- **Exercise requirements**
The answer must be every line from the entries below that includes "following".

(Saved data entries)
'''

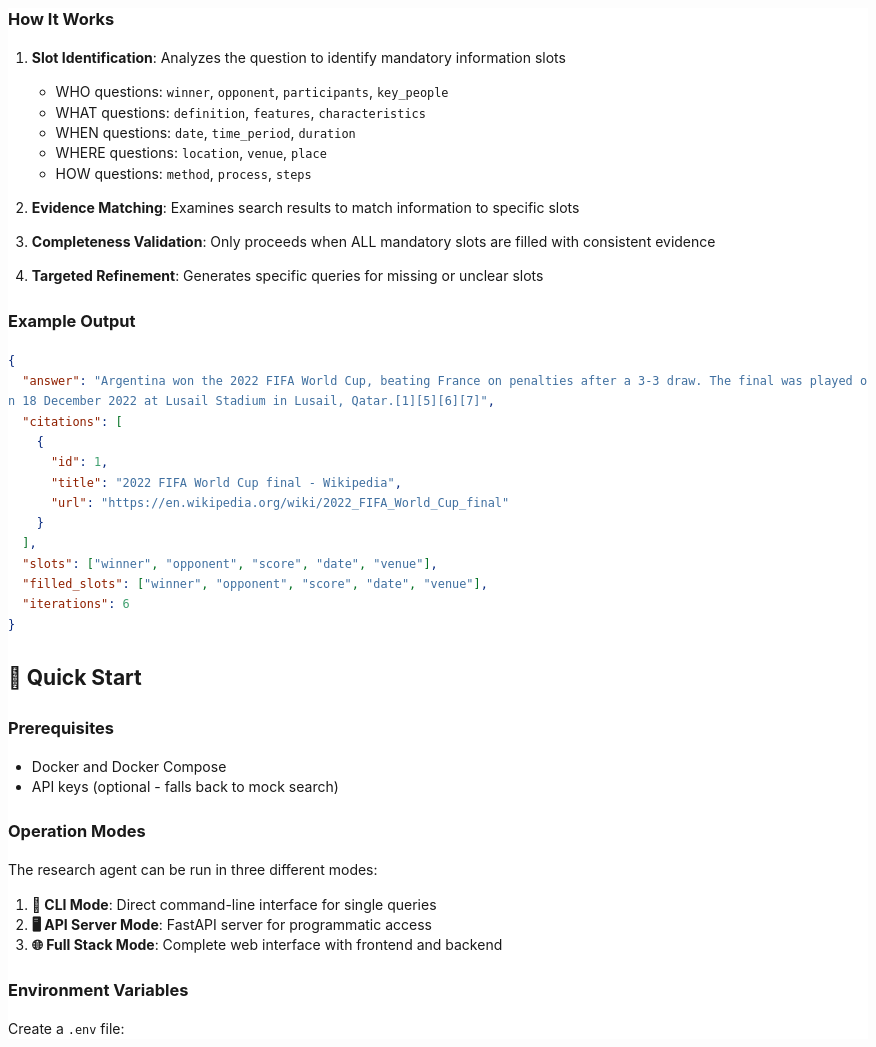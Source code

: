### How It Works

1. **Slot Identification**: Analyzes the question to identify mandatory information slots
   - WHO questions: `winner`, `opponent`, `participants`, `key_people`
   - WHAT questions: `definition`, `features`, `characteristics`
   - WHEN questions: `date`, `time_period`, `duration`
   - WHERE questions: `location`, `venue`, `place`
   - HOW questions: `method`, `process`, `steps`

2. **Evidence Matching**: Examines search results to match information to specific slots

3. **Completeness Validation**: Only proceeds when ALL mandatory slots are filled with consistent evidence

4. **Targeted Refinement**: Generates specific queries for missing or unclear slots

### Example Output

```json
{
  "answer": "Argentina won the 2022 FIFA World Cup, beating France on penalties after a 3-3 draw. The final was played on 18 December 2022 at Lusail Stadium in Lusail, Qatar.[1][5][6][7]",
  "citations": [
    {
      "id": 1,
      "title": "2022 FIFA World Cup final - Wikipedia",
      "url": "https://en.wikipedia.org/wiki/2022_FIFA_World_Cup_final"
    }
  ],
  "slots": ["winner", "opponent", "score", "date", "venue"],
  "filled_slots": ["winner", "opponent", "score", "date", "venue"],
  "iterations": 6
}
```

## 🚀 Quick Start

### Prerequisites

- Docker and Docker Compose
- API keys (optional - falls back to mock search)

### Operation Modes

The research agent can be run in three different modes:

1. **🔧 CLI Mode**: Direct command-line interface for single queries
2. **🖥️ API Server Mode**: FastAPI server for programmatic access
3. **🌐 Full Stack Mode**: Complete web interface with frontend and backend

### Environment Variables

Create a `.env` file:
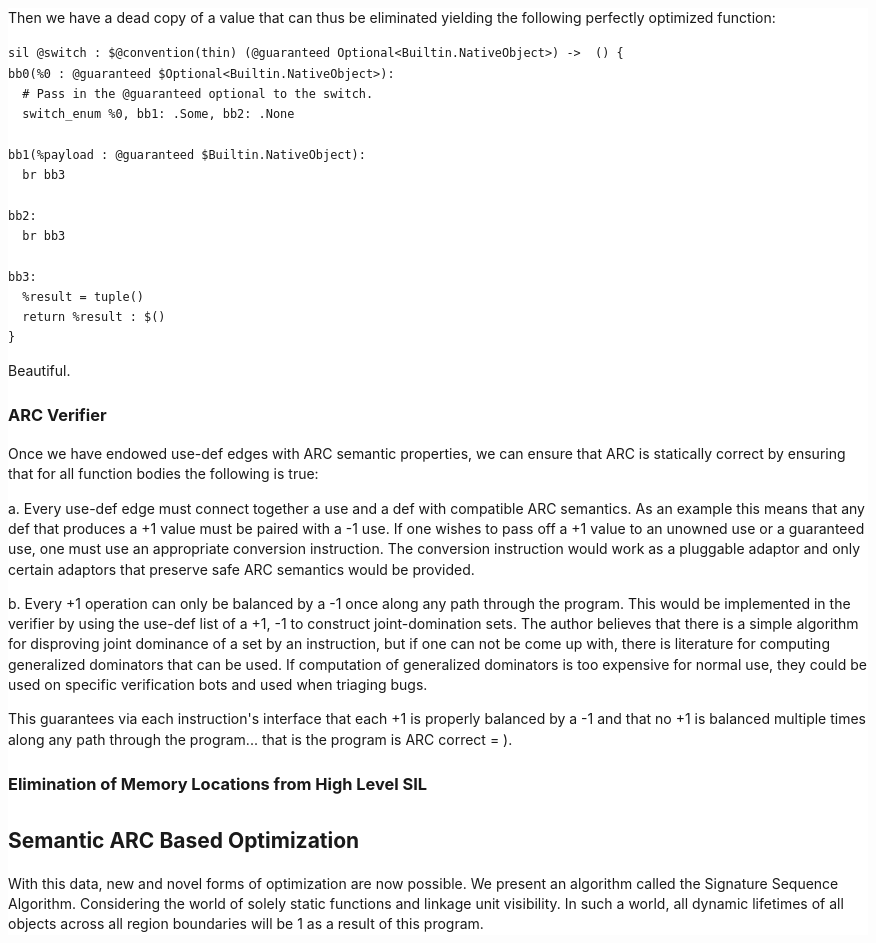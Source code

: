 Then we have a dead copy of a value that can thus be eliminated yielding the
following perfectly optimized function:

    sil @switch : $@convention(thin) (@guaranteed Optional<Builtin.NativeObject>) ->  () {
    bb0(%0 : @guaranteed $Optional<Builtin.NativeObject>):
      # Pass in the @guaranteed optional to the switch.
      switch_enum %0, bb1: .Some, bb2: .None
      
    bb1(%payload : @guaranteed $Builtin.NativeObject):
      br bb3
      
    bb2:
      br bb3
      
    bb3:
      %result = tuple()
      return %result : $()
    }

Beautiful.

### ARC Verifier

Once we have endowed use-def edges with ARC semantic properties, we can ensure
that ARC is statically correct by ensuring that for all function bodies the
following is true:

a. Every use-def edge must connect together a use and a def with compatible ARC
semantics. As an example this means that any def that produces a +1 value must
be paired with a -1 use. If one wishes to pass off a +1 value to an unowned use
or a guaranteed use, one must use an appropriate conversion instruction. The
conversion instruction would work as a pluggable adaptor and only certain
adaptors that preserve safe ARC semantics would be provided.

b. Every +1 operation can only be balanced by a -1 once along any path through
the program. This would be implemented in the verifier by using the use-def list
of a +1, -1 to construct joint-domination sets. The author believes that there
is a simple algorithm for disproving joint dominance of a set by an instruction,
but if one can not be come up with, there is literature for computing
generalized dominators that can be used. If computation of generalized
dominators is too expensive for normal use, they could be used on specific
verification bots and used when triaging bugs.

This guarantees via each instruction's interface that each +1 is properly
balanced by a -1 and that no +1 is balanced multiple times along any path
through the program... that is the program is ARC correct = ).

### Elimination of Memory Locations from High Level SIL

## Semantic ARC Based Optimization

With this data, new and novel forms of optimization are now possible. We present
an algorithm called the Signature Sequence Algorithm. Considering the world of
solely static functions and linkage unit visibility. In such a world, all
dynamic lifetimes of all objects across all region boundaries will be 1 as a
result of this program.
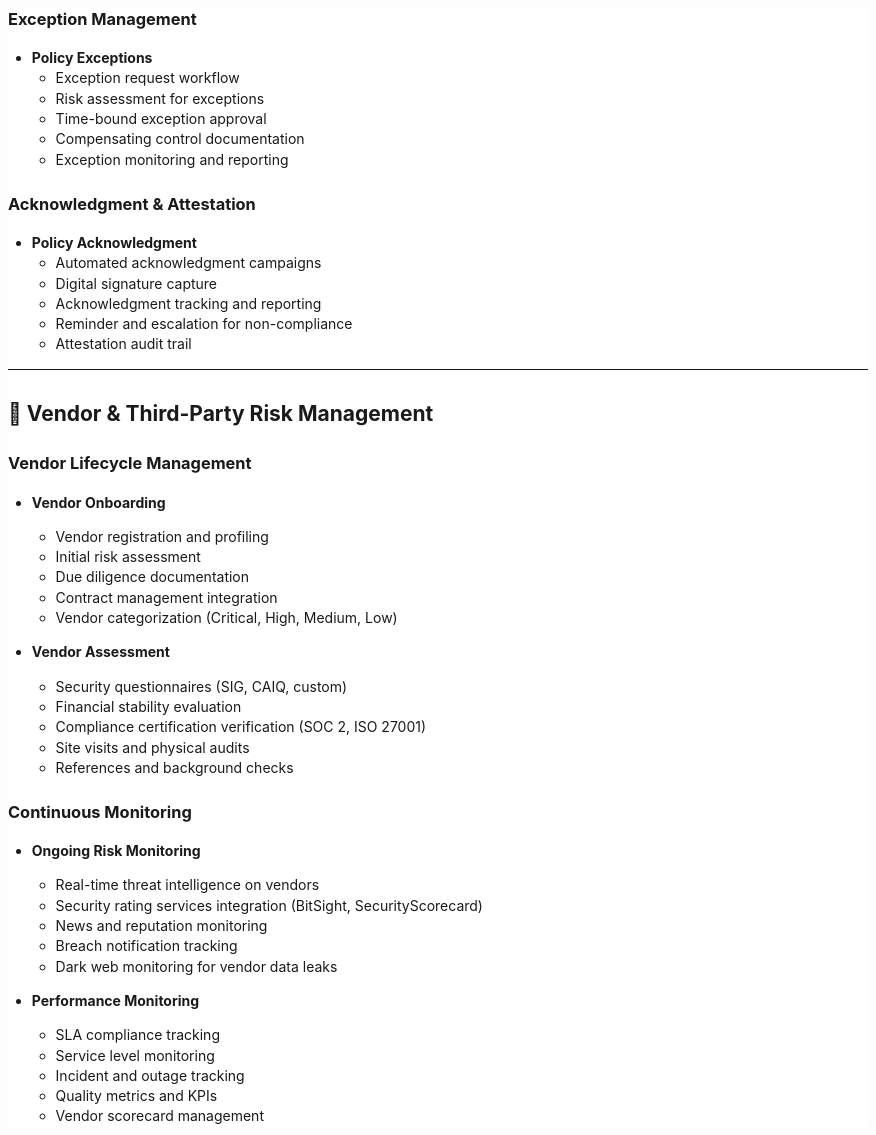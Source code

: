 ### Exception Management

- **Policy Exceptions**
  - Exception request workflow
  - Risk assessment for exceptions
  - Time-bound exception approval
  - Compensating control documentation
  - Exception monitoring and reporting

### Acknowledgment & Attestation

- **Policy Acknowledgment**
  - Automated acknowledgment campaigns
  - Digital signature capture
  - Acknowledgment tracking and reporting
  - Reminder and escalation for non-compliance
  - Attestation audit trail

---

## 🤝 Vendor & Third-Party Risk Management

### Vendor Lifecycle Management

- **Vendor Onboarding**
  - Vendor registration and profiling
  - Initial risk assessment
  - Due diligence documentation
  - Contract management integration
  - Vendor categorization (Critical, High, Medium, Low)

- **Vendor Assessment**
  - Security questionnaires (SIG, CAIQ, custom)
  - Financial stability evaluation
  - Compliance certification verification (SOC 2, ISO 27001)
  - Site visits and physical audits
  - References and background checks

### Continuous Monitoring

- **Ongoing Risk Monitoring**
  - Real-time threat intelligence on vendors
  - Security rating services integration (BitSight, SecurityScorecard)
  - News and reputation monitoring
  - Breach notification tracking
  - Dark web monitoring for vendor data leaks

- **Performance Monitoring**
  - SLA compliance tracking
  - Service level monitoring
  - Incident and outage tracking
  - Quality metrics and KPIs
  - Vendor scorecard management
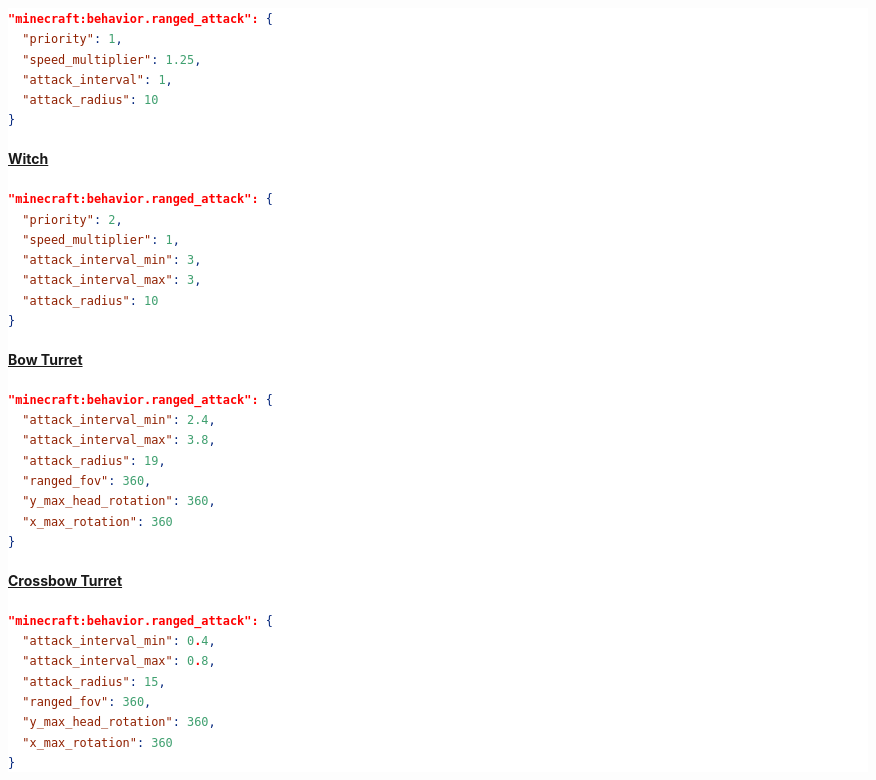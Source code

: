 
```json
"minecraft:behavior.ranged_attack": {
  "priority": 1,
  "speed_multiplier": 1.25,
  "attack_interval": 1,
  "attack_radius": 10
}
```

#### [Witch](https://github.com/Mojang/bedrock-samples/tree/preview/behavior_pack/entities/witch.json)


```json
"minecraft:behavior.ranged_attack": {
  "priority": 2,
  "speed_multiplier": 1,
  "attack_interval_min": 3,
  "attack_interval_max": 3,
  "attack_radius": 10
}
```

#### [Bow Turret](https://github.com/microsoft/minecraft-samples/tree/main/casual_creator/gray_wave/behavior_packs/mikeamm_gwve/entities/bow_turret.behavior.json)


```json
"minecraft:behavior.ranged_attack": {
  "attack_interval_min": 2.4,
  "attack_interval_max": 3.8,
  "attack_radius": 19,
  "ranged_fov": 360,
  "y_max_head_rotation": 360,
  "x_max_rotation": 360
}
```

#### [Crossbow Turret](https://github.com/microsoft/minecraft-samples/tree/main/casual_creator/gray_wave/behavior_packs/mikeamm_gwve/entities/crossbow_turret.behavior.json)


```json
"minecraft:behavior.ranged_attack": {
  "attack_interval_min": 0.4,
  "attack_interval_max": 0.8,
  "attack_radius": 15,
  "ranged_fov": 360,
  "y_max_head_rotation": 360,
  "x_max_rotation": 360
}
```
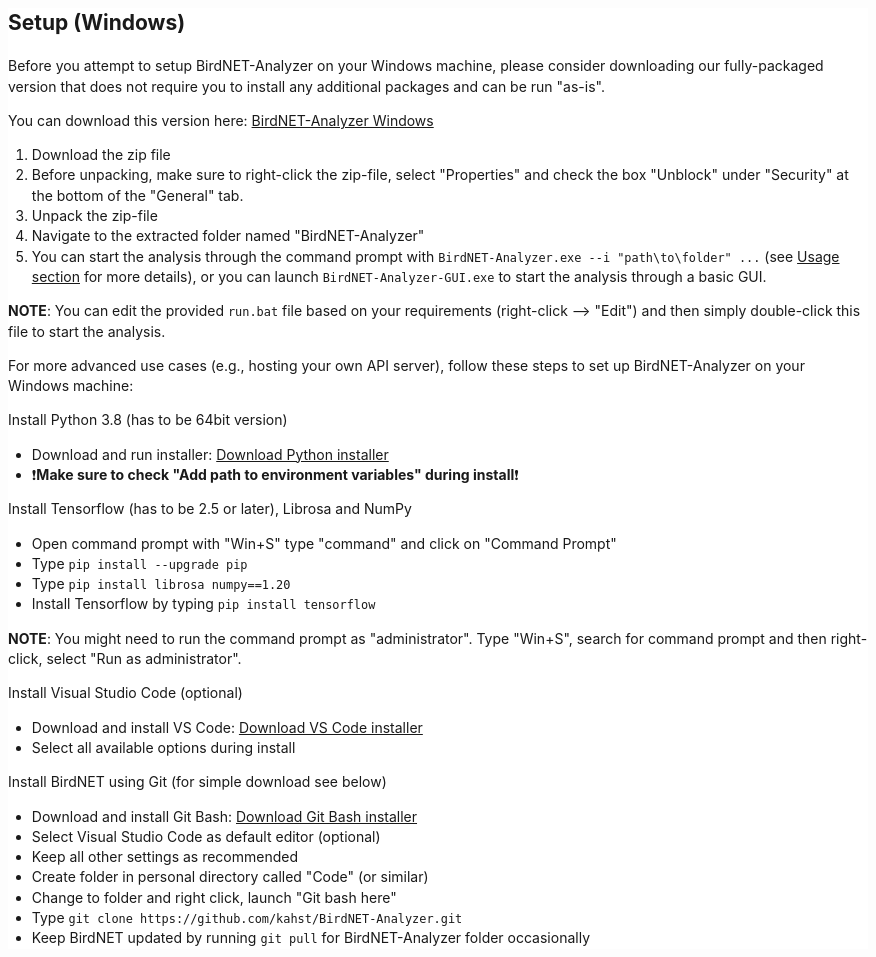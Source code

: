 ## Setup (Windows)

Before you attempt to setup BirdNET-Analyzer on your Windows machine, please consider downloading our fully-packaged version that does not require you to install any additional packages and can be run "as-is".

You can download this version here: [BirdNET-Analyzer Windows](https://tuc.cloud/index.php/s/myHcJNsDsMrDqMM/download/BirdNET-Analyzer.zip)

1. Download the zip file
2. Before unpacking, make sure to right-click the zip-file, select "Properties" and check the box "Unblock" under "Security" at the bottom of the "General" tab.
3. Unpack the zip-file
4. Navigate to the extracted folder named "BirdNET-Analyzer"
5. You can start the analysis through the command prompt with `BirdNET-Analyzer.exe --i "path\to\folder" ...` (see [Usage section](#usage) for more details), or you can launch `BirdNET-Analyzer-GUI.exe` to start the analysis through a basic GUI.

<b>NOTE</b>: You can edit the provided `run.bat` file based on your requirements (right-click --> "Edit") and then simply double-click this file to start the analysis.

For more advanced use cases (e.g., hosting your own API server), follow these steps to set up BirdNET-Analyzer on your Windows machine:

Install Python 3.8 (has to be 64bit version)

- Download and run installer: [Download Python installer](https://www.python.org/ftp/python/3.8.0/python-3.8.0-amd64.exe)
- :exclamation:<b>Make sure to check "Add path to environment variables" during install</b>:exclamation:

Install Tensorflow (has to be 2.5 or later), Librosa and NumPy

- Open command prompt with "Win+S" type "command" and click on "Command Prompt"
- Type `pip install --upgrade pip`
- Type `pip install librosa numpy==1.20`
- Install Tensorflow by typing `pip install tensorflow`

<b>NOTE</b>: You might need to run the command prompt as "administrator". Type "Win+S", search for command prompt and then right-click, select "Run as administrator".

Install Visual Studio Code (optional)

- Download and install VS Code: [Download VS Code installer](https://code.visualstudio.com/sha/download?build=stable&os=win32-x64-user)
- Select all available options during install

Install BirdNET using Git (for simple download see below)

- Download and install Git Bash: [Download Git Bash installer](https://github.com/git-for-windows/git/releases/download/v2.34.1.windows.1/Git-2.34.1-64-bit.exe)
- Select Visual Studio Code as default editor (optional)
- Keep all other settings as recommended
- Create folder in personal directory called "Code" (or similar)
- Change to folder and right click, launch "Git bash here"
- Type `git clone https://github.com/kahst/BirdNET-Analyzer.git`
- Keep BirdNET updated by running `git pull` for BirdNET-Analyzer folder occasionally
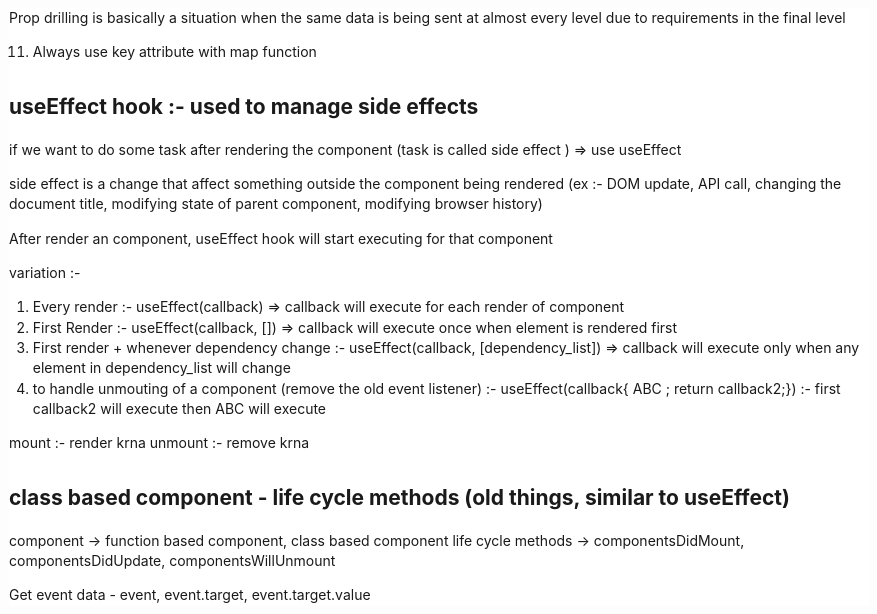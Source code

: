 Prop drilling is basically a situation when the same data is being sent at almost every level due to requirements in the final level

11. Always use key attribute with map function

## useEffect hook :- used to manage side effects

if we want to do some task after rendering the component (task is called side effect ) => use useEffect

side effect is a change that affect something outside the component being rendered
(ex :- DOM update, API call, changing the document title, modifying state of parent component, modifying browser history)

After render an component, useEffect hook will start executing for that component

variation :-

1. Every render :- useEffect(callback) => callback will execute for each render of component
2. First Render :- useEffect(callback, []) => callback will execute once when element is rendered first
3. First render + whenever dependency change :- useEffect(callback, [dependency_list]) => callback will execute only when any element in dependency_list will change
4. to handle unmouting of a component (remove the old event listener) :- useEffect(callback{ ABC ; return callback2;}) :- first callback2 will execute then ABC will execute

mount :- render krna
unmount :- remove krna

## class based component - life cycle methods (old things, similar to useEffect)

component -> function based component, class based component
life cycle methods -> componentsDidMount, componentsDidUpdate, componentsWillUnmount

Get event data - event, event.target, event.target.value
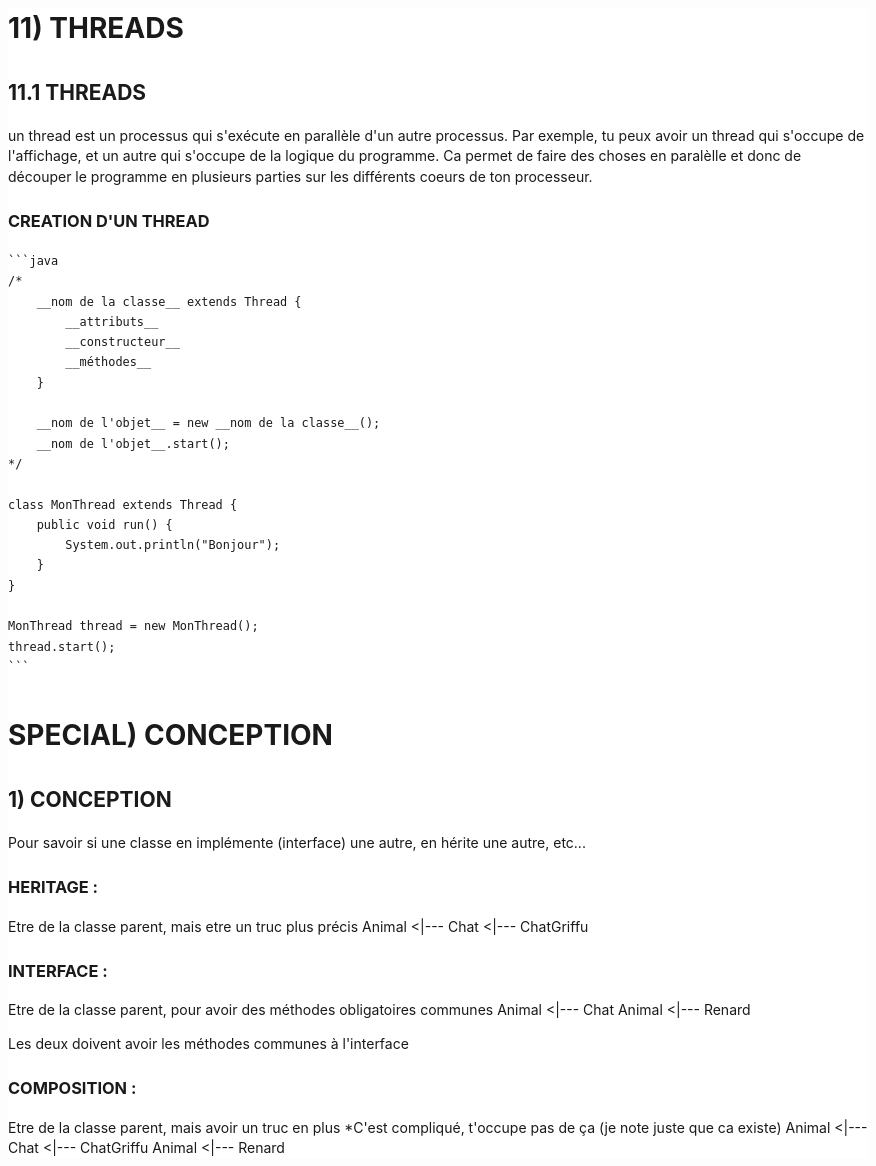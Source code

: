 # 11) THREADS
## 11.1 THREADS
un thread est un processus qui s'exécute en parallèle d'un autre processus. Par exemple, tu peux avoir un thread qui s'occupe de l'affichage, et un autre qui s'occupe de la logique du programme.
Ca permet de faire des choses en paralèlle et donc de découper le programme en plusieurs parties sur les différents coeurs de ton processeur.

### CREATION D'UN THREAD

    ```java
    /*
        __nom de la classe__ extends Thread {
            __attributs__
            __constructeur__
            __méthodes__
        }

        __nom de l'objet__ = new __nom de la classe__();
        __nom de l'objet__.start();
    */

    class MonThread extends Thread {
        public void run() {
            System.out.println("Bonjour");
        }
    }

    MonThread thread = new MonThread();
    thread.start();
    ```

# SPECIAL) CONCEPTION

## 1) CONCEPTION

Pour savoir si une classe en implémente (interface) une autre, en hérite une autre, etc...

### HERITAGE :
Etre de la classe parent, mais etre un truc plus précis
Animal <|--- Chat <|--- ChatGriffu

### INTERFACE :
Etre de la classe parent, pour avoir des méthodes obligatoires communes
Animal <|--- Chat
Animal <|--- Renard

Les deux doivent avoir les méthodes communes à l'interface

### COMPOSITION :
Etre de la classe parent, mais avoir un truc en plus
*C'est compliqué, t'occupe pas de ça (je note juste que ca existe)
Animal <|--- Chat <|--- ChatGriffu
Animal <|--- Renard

'''

- **Solution for this task**
following perfectly optimized function:
following is true:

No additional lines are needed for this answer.